Located just 3km from Sebeş city in Alba County, on the road connecting the town with the Daia village, Râpa Roşie is a stunning landscape, in a geological reserve spreading over 10 hectares of land. The amazing stone walls you can see here are between 80 and 100 m tall. The deposits are formed as a succession of red clays, grey and reddish soap-stones, friable white soap-stone in which the drainage water eroded a rich variety of shapes that make this natural monument a landscape wonder. On the surface of the slopes the soil was washed away, revealing day by day new layers of clay, soap-stone and conglomerate layers.
These red columns, towers, pyramids, although they might look like a Hollywood set, or a landscape from another planet, are, in fact one of the wonders of the earth, and luckily enough, they grace Romania, attracting some tourists to Sebeş, but not enough.
Râpa Roşie is not a popular destinations, simply because it is not promoted as it should be. One way, this is a good thing: nature keeps its beauty untamed. But for the local tourist development, and economy, this landscape should be marketed as a tourist attraction.
At the foothills of the reddish stone walls, life goes on, undisturbed. Farmers work their land, and the animals find here a welcoming habitat. In the clay of the rocks, there are thousands of bird nests. You’ll even spot the usual reptiles crawling around, bugs and insects living together in perfect harmony.
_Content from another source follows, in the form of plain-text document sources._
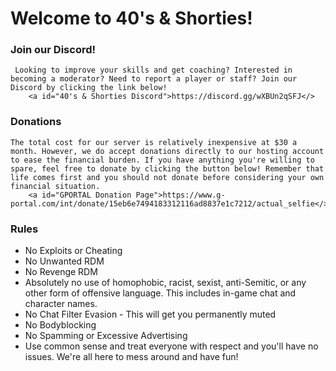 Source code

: #                            Welcome to **40's & Shorties!**
  
### **Join our Discord!**

     Looking to improve your skills and get coaching? Interested in becoming a moderator? Need to report a player or staff? Join our Discord by clicking the link below!
        <a id="40's & Shorties Discord">https://discord.gg/wXBUn2qSFJ</>

  
### **Donations**

    The total cost for our server is relatively inexpensive at $30 a month. However, we do accept donations directly to our hosting account to ease the financial burden. If you have anything you're willing to spare, feel free to donate by clicking the button below! Remember that life comes first and you should not donate before considering your own financial situation.
        <a id="GPORTAL Donation Page">https://www.g-portal.com/int/donate/15eb6e7494183312116ad8837e1c7212/actual_selfie</>

  
### **Rules**
- No Exploits or Cheating
- No Unwanted RDM
- No Revenge RDM
- Absolutely no use of homophobic, racist, sexist, anti-Semitic, or any other form of offensive language. This includes in-game chat and character names.
- No Chat Filter Evasion - This will get you permanently muted
- No Bodyblocking
- No Spamming or Excessive Advertising
- Use common sense and treat everyone with respect and you'll have no issues. We're all here to mess around and have fun!
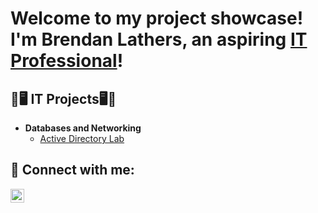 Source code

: <h1>Welcome to my project showcase! I'm Brendan Lathers, an aspiring <a href="https://www.linkedin.com/in/brendanlathers/">IT Professional</a>!</h1>

<h2>💾🖥 IT Projects🖥💾 </h2>

- <b>Databases and Networking</b>
  - [Active Directory Lab](https://github.com/bdlathers/ActiveDirectoryLab)

<h2> 🤳 Connect with me:</h2>

[<img align="left" alt="JoshMadakor | LinkedIn" width="22px" src="https://cdn.jsdelivr.net/npm/simple-icons@v3/icons/linkedin.svg" />][linkedin]

[linkedin]: https://linkedin.com/in/joshmadakor](https://www.linkedin.com/in/brendanlathers/)https://www.linkedin.com/in/brendanlathers/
And when it rains, the watter streams running down the slopes gully the walls with a sinister noise.
The traveler is overwhelmed by the sights – somehow, although almost nothing grows on the rocks, there are enough rare and endangered species at the foothills: Cotoneaster integarrima, Ephedra distachya, Centaurea atropurpurea, Dianthus serotinus, Cephalaria radiata, Asplenium nigrum.